Mincione is also one of the ten defendants on trial, facing charges of embezzlement, fraud, money laundering, and abuse of office.
He was questioned in relation to a further charge of corruption, filed by prosecutors earlier this year, which he denied, telling the court that he had never offered or delivered financial incentives to either Enrico Crasso, the former investment advisor who first introduced Mincione to the secretariat, or Fabrizio Tirabassi, the former official at the Secretariat of State responsible for financial administration.
Mincione also denied he was solicited for bribes or other inducements by either man, both of whom are also on trial for financial crimes. The financier also answered questions about a list of expenses to be paid by the Holy See which he sent to Gianluigi Torzi in relation to the building’s transfer in 2018.

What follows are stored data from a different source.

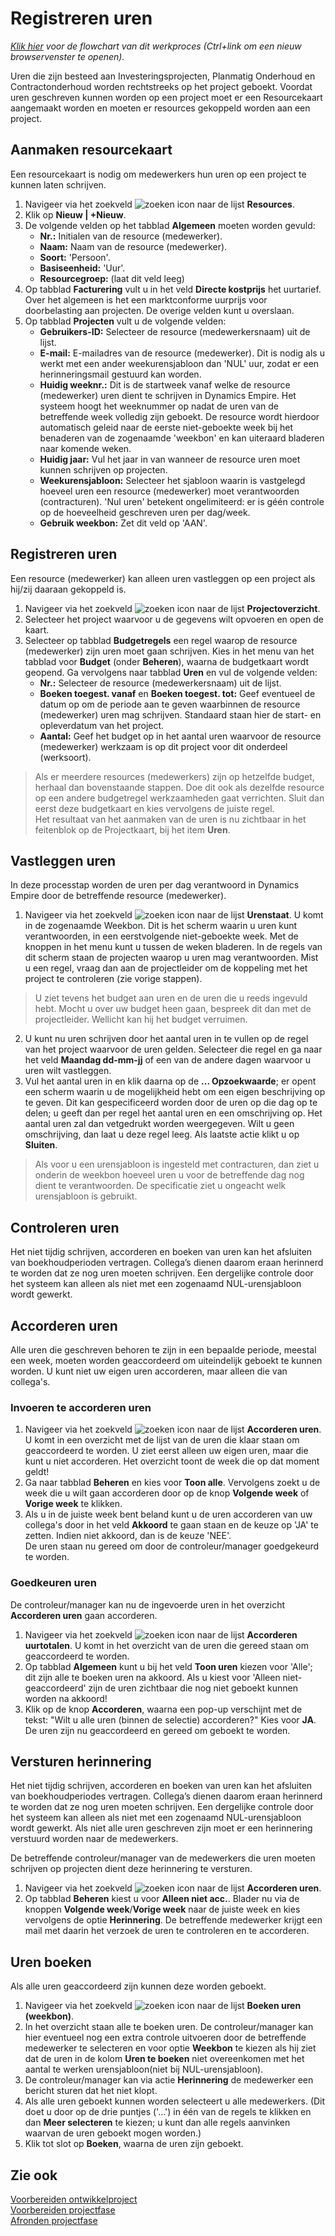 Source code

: # Registreren uren

*[Klik hier](https://cegeka-dsabestpracticeprocessen.mavimcloud.com//Portal/code?id=1a3&view=Chart&maximize=true) voor de flowchart van dit werkproces (Ctrl+link om een nieuw browservenster te openen).*

Uren die zijn besteed aan Investeringsprojecten, Planmatig Onderhoud en Contractonderhoud worden rechtstreeks op het project geboekt. Voordat uren geschreven kunnen worden op een project moet er een Resourcekaart aangemaakt worden en moeten er resources gekoppeld worden aan een project.
 
## Aanmaken resourcekaart

Een resourcekaart is nodig om medewerkers hun uren op een project te kunnen laten schrijven. 

 1. Navigeer via het zoekveld ![zoeken icon](/assets/images/zoeken.png "zoeken icon") naar de lijst **Resources**. 
 2. Klik op **Nieuw | +Nieuw**. 
 3. De volgende velden op het tabblad **Algemeen** moeten worden gevuld:
	* **Nr.:** Initialen van de resource (medewerker). 
	* **Naam:** Naam van de resource (medewerker).
	* **Soort:** 'Persoon'.
	* **Basiseenheid:** 'Uur'.
	* **Resourcegroep:** (laat dit veld leeg) 
 4. Op tabblad **Facturering** vult u in het veld **Directe kostprijs** het uurtarief. Over het algemeen is het een marktconforme uurprijs voor doorbelasting aan projecten. De overige velden kunt u overslaan.
 5. Op tabblad **Projecten** vult u de volgende velden:
	* **Gebruikers-ID:** Selecteer de resource (medewerkersnaam) uit de lijst.
	* **E-mail:** E-mailadres van de resource (medewerker). Dit is nodig als u werkt met een ander weekurensjabloon dan 'NUL' uur, zodat er een herinneringsmail gestuurd kan worden.
	* **Huidig weeknr.:** Dit is de startweek vanaf welke de resource (medewerker) uren dient te schrijven in Dynamics Empire. Het systeem hoogt het weeknummer op nadat de uren van de betreffende week volledig zijn geboekt. De resource wordt hierdoor automatisch geleid naar de eerste niet-geboekte week bij het benaderen van de zogenaamde 'weekbon' en kan uiteraard bladeren naar komende weken.
	* **Huidig jaar:** Vul het jaar in van wanneer de resource uren moet kunnen schrijven op projecten.
	* **Weekurensjabloon:** Selecteer het sjabloon waarin is vastgelegd hoeveel uren een resource (medewerker) moet verantwoorden (contracturen). 'Nul uren' betekent ongelimiteerd: er is géén controle op de hoeveelheid geschreven uren per dag/week. 
	* **Gebruik weekbon:** Zet dit veld op 'AAN'.	 
	
## Registreren uren

Een resource (medewerker) kan alleen uren vastleggen op een project als hij/zij daaraan gekoppeld is.

 1. Navigeer via het zoekveld ![zoeken icon](/assets/images/zoeken.png "zoeken icon") naar de lijst **Projectoverzicht**. 
 2. Selecteer het project waarvoor u de gegevens wilt opvoeren en open de kaart.
 3. Selecteer op tabblad **Budgetregels** een regel waarop de resource (medewerker) zijn uren moet gaan schrijven. Kies in het menu van het tabblad voor **Budget** (onder **Beheren**), waarna de budgetkaart wordt geopend. Ga vervolgens naar tabblad **Uren** en vul de volgende velden:
	* **Nr.:** Selecteer de resource (medewerkersnaam) uit de lijst.
	* **Boeken toegest. vanaf** en **Boeken toegest. tot:** Geef eventueel de datum op om de periode aan te geven waarbinnen de resource (medewerker) uren mag schrijven. Standaard staan hier de start- en opleverdatum van het project. 
	* **Aantal:** Geef het budget op in het aantal uren waarvoor de resource (medewerker) werkzaam is op dit project voor dit onderdeel (werksoort).
 
>Als er meerdere resources (medewerkers) zijn op hetzelfde budget, herhaal dan bovenstaande stappen. Doe dit ook als dezelfde resource op een andere budgetregel werkzaamheden gaat verrichten. Sluit dan eerst deze budgetkaart en kies vervolgens de juiste regel.  
>Het resultaat van het aanmaken van de uren is nu zichtbaar in het feitenblok op de Projectkaart, bij het item **Uren**.

## Vastleggen uren

In deze processtap worden de uren per dag verantwoord in Dynamics Empire door de betreffende resource (medewerker).

 1. Navigeer via het zoekveld ![zoeken icon](/assets/images/zoeken.png "zoeken icon") naar de lijst **Urenstaat**. U komt in de zogenaamde Weekbon. Dit is het scherm waarin u uren kunt verantwoorden, in een eerstvolgende niet-geboekte week. Met de knoppen in het menu kunt u tussen de weken bladeren. In de regels van dit scherm staan de projecten waarop u uren mag verantwoorden. Mist u een regel, vraag dan aan de projectleider om de koppeling met het project te controleren (zie vorige stappen).

>U ziet tevens het budget aan uren en de uren die u reeds ingevuld hebt. Mocht u over uw budget heen gaan, bespreek dit dan met de projectleider. Wellicht kan hij het budget verruimen.

 2. U kunt nu uren schrijven door het aantal uren in te vullen op de regel van het project waarvoor de uren gelden. Selecteer die regel en ga naar het veld **Maandag dd-mm-jj** of een van de andere dagen waarvoor u uren wilt vastleggen.
 3. Vul het aantal uren in en klik daarna op de **... Opzoekwaarde**; er opent een scherm waarin u de mogelijkheid hebt om een eigen beschrijving op te geven. Dit kan gespecificeerd worden door de uren op die dag op te delen; u geeft dan per regel het aantal uren en een omschrijving op. Het aantal uren zal dan vetgedrukt worden weergegeven.  Wilt u geen omschrijving, dan laat u deze regel leeg. Als laatste actie klikt u op **Sluiten**.
> Als voor u een urensjabloon is ingesteld met contracturen, dan ziet u onderin de weekbon hoeveel uren u voor de betreffende dag nog dient te verantwoorden. De specificatie ziet u ongeacht welk urensjabloon is gebruikt.

## Controleren uren

Het niet tijdig schrijven, accorderen en boeken van uren kan het afsluiten van boekhoudperioden vertragen. Collega’s dienen daarom eraan herinnerd te worden dat ze nog uren moeten schrijven. Een dergelijke controle door het systeem kan alleen als niet met een zogenaamd NUL-urensjabloon wordt gewerkt.

## Accorderen uren

Alle uren die geschreven behoren te zijn in een bepaalde periode, meestal een week, moeten worden geaccordeerd om uiteindelijk geboekt te kunnen worden. U kunt niet uw eigen uren accorderen, maar alleen die van collega's.

### Invoeren te accorderen uren

1. Navigeer via het zoekveld ![zoeken icon](/assets/images/zoeken.png "zoeken icon") naar de lijst **Accorderen uren**. U komt in een overzicht met de lijst van de uren die klaar staan om geaccordeerd te worden. U ziet eerst alleen uw eigen uren, maar die kunt u niet accorderen. Het overzicht toont de week die op dat moment geldt!
2. Ga naar tabblad **Beheren** en kies voor **Toon alle**. Vervolgens zoekt u de week die u wilt gaan accorderen door op de knop **Volgende week** of **Vorige week** te klikken. 
3. Als u in de juiste week bent beland kunt u de uren accorderen van uw collega's door in het veld **Akkoord** te gaan staan en de keuze op 'JA' te zetten. Indien niet akkoord, dan is de keuze 'NEE'.  
De uren staan nu gereed om door de controleur/manager goedgekeurd te worden. 

### Goedkeuren uren

De controleur/manager kan nu de ingevoerde uren in het overzicht **Accorderen uren** gaan accorderen.

1. Navigeer via het zoekveld ![zoeken icon](/assets/images/zoeken.png "zoeken icon") naar de lijst  **Accorderen uurtotalen**. U komt in het overzicht van de uren die gereed staan om geaccordeerd te worden.
2. Op tabblad **Algemeen** kunt u bij het veld **Toon uren** kiezen voor 'Alle'; dit zijn alle te boeken uren na akkoord. Als u kiest voor 'Alleen niet-geaccordeerd' zijn de uren zichtbaar die nog niet geboekt kunnen worden na akkoord! 
3. Klik op de knop **Accorderen**, waarna een pop-up verschijnt met de tekst: "Wilt u alle uren (binnen de selectie) accorderen?" Kies voor **JA**.  
De uren zijn nu geaccordeerd en gereed om geboekt te worden.

## Versturen herinnering

Het niet tijdig schrijven, accorderen en boeken van uren kan het afsluiten van boekhoudperiodes vertragen. Collega’s dienen daarom eraan herinnerd te worden dat ze nog uren moeten schrijven. Een dergelijke controle door het systeem kan alleen als niet met een zogenaamd NUL-urensjabloon wordt gewerkt. Als niet alle uren geschreven zijn moet er een herinnering verstuurd worden naar de medewerkers.

De betreffende controleur/manager van de medewerkers die uren moeten schrijven op projecten dient deze herinnering te versturen.

1. Navigeer via het zoekveld ![zoeken icon](/assets/images/zoeken.png "zoeken icon") naar de lijst **Accorderen uren**. 
2. Op tabblad **Beheren** kiest u voor **Alleen niet acc.**. Blader nu via de knoppen **Volgende week**/**Vorige week** naar de juiste week en kies vervolgens de optie **Herinnering**. De betreffende medewerker krijgt een mail met daarin het verzoek de uren te controleren en te accorderen.

## Uren boeken

Als alle uren geaccordeerd zijn kunnen deze worden geboekt.

1. Navigeer via het zoekveld ![zoeken icon](/assets/images/zoeken.png "zoeken icon") naar de lijst **Boeken uren (weekbon)**. 
2. In het overzicht staan alle te boeken uren. De controleur/manager kan hier eventueel nog een extra controle uitvoeren door de betreffende medewerker te selecteren en voor optie **Weekbon** te kiezen als hij ziet dat de uren in de kolom **Uren te boeken** niet overeenkomen met het aantal te werken urensjabloon(niet bij NUL-urensjabloon).
3. De controleur/manager kan via actie **Herinnering** de medewerker een bericht sturen dat het niet klopt.
4. Als alle uren geboekt kunnen worden selecteert u alle medewerkers. (Dit doet u door op de drie puntjes ('...') in één van de regels te klikken en dan **Meer selecteren** te kiezen; u kunt dan alle regels aanvinken waarvan de uren geboekt mogen worden.) 
5. Klik tot slot op **Boeken**, waarna de uren zijn geboekt.

## Zie ook

[Voorbereiden ontwikkelproject](../voorbereiden-ontwikkelproject/)  
[Voorbereiden projectfase](../voorbereiden-projectfase/)  
[Afronden projectfase](../afronden-projectfase/)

Torzi, also a defendant in the trial, was appointed by the Secretariat of State to convey ownership of the London building, which was owned via a series of nested holding companies in the Channel Islands, through his own holding company in Luxembourg, Gutt SA.
Torzi is accused of extorting the Holy See for millions of euros for control of the building after he restructured the shares of Gutt to leave himself in control of the company, and therefore the building, even after transferring majority ownership to the Vatican.
Mincione said Friday that he forwarded a list of expenses and fees to Torzi, which included “commission fees” for third parties, as a “defensive” act after Crasso and Perlasca had questioned his requests for funds and “slandered” him.
Referring to Torzi as “the new head of management” for the building, Mincione said he relied upon him to ensure the requests for payment would be met after a breakdown in trust between Mincione and the secretariat.
The Pillar has previously reported that that Mincione invested Vatican money in debt products marketed by Torzi, some with links to mafia-affiliated companies. Mincione invested Vatican money into one such debt product called Sierra One bond, which was managed by another Torzi associate, Giacomo Capizzi.
Torzi, in turn, used his companies to lend Mincione tens of millions of euros during the same period.
In addition to being a defendant in the Vatican City trial, Mincione is suing the Secretariat of State and its former Swiss bank in UK court and court in Luxembourg.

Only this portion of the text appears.